Robin grunted softly, shifted position. Gretchen leaned over and kissed her lightly on her lips. pointed her index finger and brought it to her own lips, kissing the tip. “This is a knife,” she whispered. She traced a line across Robin’s throat with her fingertip and dreamed a fountain of scarlet blood. She snapped her eyes shut and the scarlet fountain gushed more vividly; then opened her eyes wide to calm herself with the sight of the sleeping and undamaged child.
“Oh, God,” she said.
She returned to Peter’s side and lay on her back for a few more minutes, trying to will the disturbing image out of her mind. It was difficult to do this. Sometimes they tried to take control and it was very difficult to keep them from overpowering her. She was so afraid of what she might someday do. There would come a night when; instead of believing her finger to be a knife, she would hold a knife and believe it to be her finger. And it was so hard, so unbearably hard, to know what was real and what was not.
Time to be the succubus.
She breathed deeply in and out, in and out. It was indeed time to be the succubus. She always put off this moment as long as she dared because it was the one thing that calmed and reassured her, and thus she would wait until the most desperate part of the night so that afterward she would not have long to wait before sleep saved her. But it was time now, and his sleep was deep and easy, and it was time.
Succubus. Suck. Suck you. Bus, a Greyhound, she herself lean and sleek and spare as a greyhound, the succubus.
First she touched him, her hand fastening immediately upon his penis. For a time she merely held him in her hand, held the soft harmless sleeping cock in her hand Then slowly and carefully she shifted position at his side and breathed her warm breath over him.
The succubus.

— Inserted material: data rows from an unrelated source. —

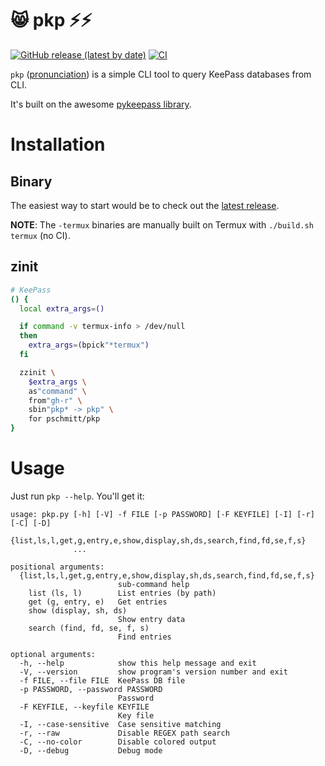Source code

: # 😸 pkp ⚡⚡

[![GitHub release (latest by date)](https://img.shields.io/github/v/release/pschmitt/pkp)](https://github.com/pschmitt/pkp/releases/latest)
[![CI](https://github.com/pschmitt/pkp/workflows/CI/badge.svg)](https://github.com/pschmitt/pkp/actions?query=workflow%3A%22CI%22)

`pkp` ([pronunciation](https://www.youtube.com/watch?v=9c0rNjyVbT8)) is a 
simple CLI tool to query KeePass databases from CLI.

It's built on the awesome 
[pykeepass library](https://github.com/libkeepass/pykeepass).

# Installation

## Binary

The easiest way to start would be to check out the
[latest release](https://github.com/pschmitt/pkp/releases/latest).

**NOTE**: The `-termux` binaries are manually built on Termux with 
`./build.sh termux` (no CI).

## zinit

```zsh
# KeePass
() {
  local extra_args=()

  if command -v termux-info > /dev/null
  then
    extra_args=(bpick"*termux")
  fi

  zzinit \
    $extra_args \
    as"command" \
    from"gh-r" \
    sbin"pkp* -> pkp" \
    for pschmitt/pkp
}
```

# Usage

Just run `pkp --help`. You'll get it:

<!-- PKP_HELP -->
```
usage: pkp.py [-h] [-V] -f FILE [-p PASSWORD] [-F KEYFILE] [-I] [-r] [-C] [-D]
              {list,ls,l,get,g,entry,e,show,display,sh,ds,search,find,fd,se,f,s}
              ...

positional arguments:
  {list,ls,l,get,g,entry,e,show,display,sh,ds,search,find,fd,se,f,s}
                        sub-command help
    list (ls, l)        List entries (by path)
    get (g, entry, e)   Get entries
    show (display, sh, ds)
                        Show entry data
    search (find, fd, se, f, s)
                        Find entries

optional arguments:
  -h, --help            show this help message and exit
  -V, --version         show program's version number and exit
  -f FILE, --file FILE  KeePass DB file
  -p PASSWORD, --password PASSWORD
                        Password
  -F KEYFILE, --keyfile KEYFILE
                        Key file
  -I, --case-sensitive  Case sensitive matching
  -r, --raw             Disable REGEX path search
  -C, --no-color        Disable colored output
  -D, --debug           Debug mode
```
<!-- PKP_HELP_END -->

The devil’s spawn, the succubus, sucking men’s souls from their bodies while they slept. Steal my sleep, Petey, and in return I steal your soul. The succubus, stealing your soul, sucking it out through your sleeping cock.
Her mouth claimed what her hand released. She took all of him into her mouth, at first just holding him for long moments in the moist warmth. There was a time when he seemed on the point of stirring but it passed and his sleep continued as before. Gradually, with her considerable skill, she began to use her mouth to excite him.
This was what she liked best. These special moments, when his body responded while his mind remained utterly unaware of what was taking place. She felt him growing in her mouth and her heart thrilled. Bit by bit he grew until his cock was rigid and pulsing in her mouth. She kept her hands from his body and inclined her head so that only her mouth touched him. She bobbed up and down, sliding him in and out of her mouth, teasing purposefully with her tongue, establishing a single incessant rhythm and matching that rhythm perfectly to the rhythm of his breathing.